Na liniach głównemu pomagać będą Dawid Golis i Michał Obukowicz, a sędzią VAR będzie Damian Kos oraz Bartosz Heinig. Sędzią technicznym będzie Konrad Aluszyk.
Dla sędziego z Bydgoszczy będzie to już trzecie spotkanie w tym sezonie, a drugie z rzędu z udziałem Widzewa. W zeszłym tygodniu sędzia ten prowadził przegrany pojedynek Widzewa z Rakowem Częstochowa. Pierwsze spotkanie łódzkiej drużyny "gwizdał" na początku rundy rewanżowej. Rywalem Czerwono-Biało-Czerwonych była wtedy szczecińska Pogoń.
Zdecydowanie częściej Daniel Stefański "spotykał" się z piłkarzami Piasta Gliwice. Najbliższe spotkanie będzie dla sędziego już piątym w tym sezonie meczem z udziałem zespołu z Gliwic. Jedno w Pucharze Polski ze Stalą Mielec wygrali Gliwiczanie. W lidze jedno z Lechem Poznań zremisowali, a w dwóch wyjazdowych z Jagiellonią Białystok i Wisłą Płock przegrali.
Sędzia Stefański pod względem żółtych kartek ze średnią 4,42 plasuje się w środku tabeli. Nie można powiedzieć, że Daniel Stefański karze częściej gości, bądź gospodarzy, ponieważ różnice są minimalne. Spośród osiemdziesięciu czterech żółtych kartek, czterdzieści trzy zobaczyli gospodarze, a o dwie mniej goście.

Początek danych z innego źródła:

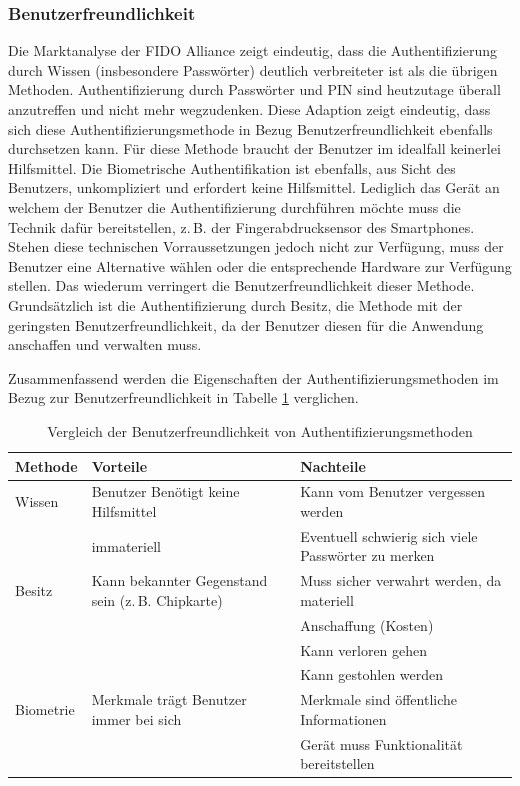 \documentclass[11pt,a4paper,ngerman]{scrreprt}
\begin{document}
\subsubsection{Benutzerfreundlichkeit}
Die Marktanalyse der FIDO Alliance \cite{fido17} zeigt eindeutig, dass die Authentifizierung durch Wissen (insbesondere Passwörter) deutlich verbreiteter ist als die übrigen Methoden. Authentifizierung durch Passwörter und PIN sind heutzutage überall anzutreffen und nicht mehr wegzudenken. Diese Adaption zeigt eindeutig, dass sich diese Authentifizierungsmethode in Bezug Benutzerfreundlichkeit ebenfalls durchsetzen kann. Für diese Methode braucht der Benutzer im idealfall keinerlei Hilfsmittel. Die Biometrische Authentifikation ist ebenfalls, aus Sicht des Benutzers, unkompliziert und erfordert keine Hilfsmittel. Lediglich das Gerät an welchem der Benutzer die Authentifizierung durchführen möchte muss die Technik dafür bereitstellen, z.\,B. der Fingerabdrucksensor des Smartphones. Stehen diese technischen Vorraussetzungen jedoch nicht zur Verfügung, muss der Benutzer eine Alternative wählen oder die entsprechende Hardware zur Verfügung stellen. Das wiederum verringert die Benutzerfreundlichkeit dieser Methode. Grundsätzlich ist die Authentifizierung durch Besitz, die Methode mit der geringsten Benutzerfreundlichkeit, da der Benutzer diesen für die Anwendung anschaffen und verwalten muss. 

Zusammenfassend werden die Eigenschaften der Authentifizierungsmethoden im Bezug zur Benutzerfreundlichkeit in Tabelle \ref{table:Benutzerfreundlichkeit} verglichen.
\begin{table}[htbp]
    \begin{tabularx}{\textwidth}{ lXX }
        \toprule
        Methode & Vorteile & Nachteile \\ 
        \midrule
        Wissen & Benutzer Benötigt keine Hilfsmittel & Kann vom Benutzer vergessen werden \\
         & immateriell & Eventuell schwierig sich viele Passwörter zu merken \\
        \midrule
        Besitz & Kann bekannter Gegenstand sein (z.\,B. Chipkarte) & Muss sicher verwahrt werden, da materiell \\
         & & Anschaffung (Kosten) \\
         & & Kann verloren gehen \\
         & & Kann gestohlen werden \\
        \midrule
        Biometrie & Merkmale trägt Benutzer immer bei sich & Merkmale sind öffentliche Informationen \\
         & & Gerät muss Funktionalität bereitstellen \\
        \bottomrule
    \end{tabularx}
    \caption{Vergleich der Benutzerfreundlichkeit von Authentifizierungsmethoden}
    \label{table:Benutzerfreundlichkeit}
\end{table}
\end{document}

Arbiter w tym sezonie w meczach ligowych pokazał jedną czerwoną kartkę. W spotkaniu pomiędzy Wisłą Płock, a Górnikiem Zabrze ujrzał ją gracz gospodarzy Rafał Wolski .
Sędzia w pojedynkach ligowych podyktował dziewięć rzutów karnych, co daje średnią 0,47 karnego na mecz. Częściej rzuty karne otrzymywali gospodarze, którzy wykonywali ich sześć, a o połowę mniej goście.
Najbardziej "kolorowym" spotkaniem był rewanżowy mecz pomiędzy Górnikiem Zabrze w Wisłą Płock w którym arbiter pokazała zawodnikom obu ekip po cztery żółte kartki.
Aż dwa rzuty karne sędzia Stefański podyktował w derbach Poznania. W tym meczu po jednym przyznał Lechowi jaki i Warcie.